== YOUR GOAL ==
Below are some records. Return exactly the lines from the one with "It maintains users'" to the one with "## Requirements", and nothing else.

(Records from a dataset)

--

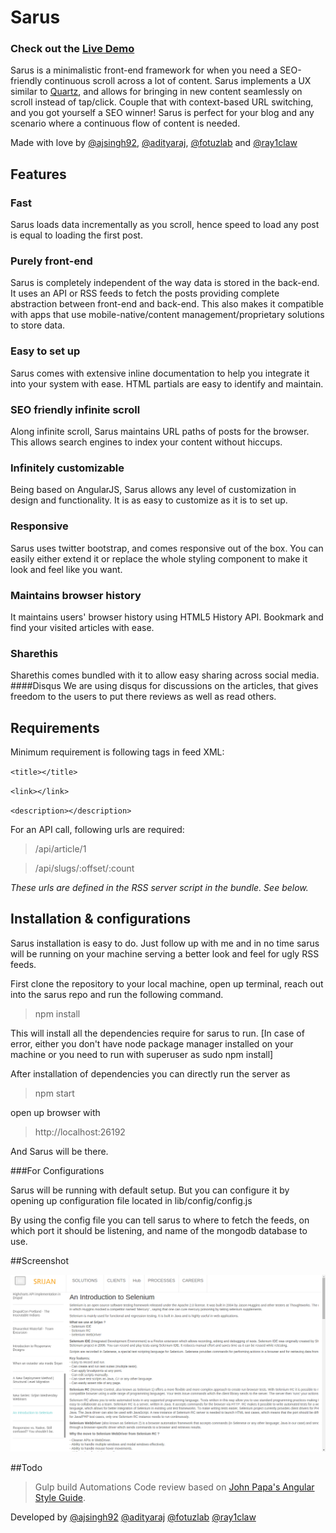 # Sarus

### Check out the [Live Demo](http://sarus-dev.srijanlabs.com)

Sarus is a minimalistic front-end framework for when you need a SEO-friendly continuous scroll across a lot of content. Sarus implements a UX similar to [Quartz](http://qz.com/), and allows for bringing in new content seamlessly on scroll instead of tap/click. Couple that with context-based URL switching, and you got yourself a SEO winner! Sarus is perfect for your blog and any scenario where a continuous flow of content is needed.

Made with love by [@ajsingh92](https://twitter.com/ajsingh92), [@adityaraj](https://twitter.com/adityaraj), [@fotuzlab](https://twitter.com/fotuzlab) and [@ray1claw](https://twitter.com/ray1claw)

## Features

### Fast
Sarus loads data incrementally as you scroll, hence speed to load any post is equal to loading the first post.
### Purely front-end
Sarus is completely independent of the way data is stored in the back-end. It uses an API or RSS feeds to fetch the posts providing complete abstraction between front-end and back-end. This also makes it compatible with apps that use mobile-native/content management/proprietary solutions to store data.
### Easy to set up
Sarus comes with extensive inline documentation to help you integrate it into your system with ease. HTML partials are easy to identify and maintain.
### SEO friendly infinite scroll
Along infinite scroll, Sarus maintains URL paths of posts for the browser. This allows search engines to index your content without hiccups.
### Infinitely customizable
Being based on AngularJS, Sarus allows any level of customization in design and functionality. It is as easy to customize as it is to set up.
### Responsive
Sarus uses twitter bootstrap, and comes responsive out of the box. You can easily either extend it or replace the whole styling component to make it look and feel like you want.
### Maintains browser history
It maintains users' browser history using HTML5 History API. Bookmark and find your visited articles with ease.
### Sharethis
Sharethis comes bundled with it to allow easy sharing across social media.
####Disqus
We are using disqus for discussions on the articles, that gives freedom to the users to put there reviews as well as read others.
## Requirements
Minimum requirement is following tags in feed XML:

`<title></title>`

`<link></link>`

`<description></description>`

For an API call, following urls are required:

> /api/article/1

> /api/slugs/:offset/:count

_These urls are defined in the RSS server script in the bundle. See below._

## Installation & configurations
Sarus installation is easy to do. Just follow up with me and in no time sarus will be running on your machine serving a better look and feel for ugly RSS feeds.

First clone the repository to your local machine, open up terminal, reach out into the sarus repo and run
the following command.

>npm install

This will install all the dependencies require for sarus to run.
[In case of error, either you don't have node package manager installed on your machine or you need to run with superuser as sudo npm install]

After installation of dependencies you can directly run the server as

>npm start

open up browser with

>http://localhost:26192

And Sarus will  be there.

###For Configurations

Sarus will be running with default setup. But you can configure it by opening up configuration file located in lib/config/config.js

By using the config file you can tell sarus to where to fetch the feeds, on which port it should be listening, and name of the mongodb database to use.

##Screenshot

![Animated png](screenshots/sarus-1.png "Animation that shows auto completion")

##Todo

> Gulp build Automations
> Code review based on [John Papa's Angular Style Guide](https://github.com/johnpapa/angularjs-styleguide/blob/master/README.md).


Developed by
[@ajsingh92](https://twitter.com/ajsingh92)
[@adityaraj](https://twitter.com/adityaraj)
[@fotuzlab](https://twitter.com/fotuzlab)
[@ray1claw](https://twitter.com/ray1claw)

--

== OUTPUT BELOW ==
It maintains users' browser history using HTML5 History API. Bookmark and find your visited articles with ease.
### Sharethis
Sharethis comes bundled with it to allow easy sharing across social media.
####Disqus
We are using disqus for discussions on the articles, that gives freedom to the users to put there reviews as well as read others.
## Requirements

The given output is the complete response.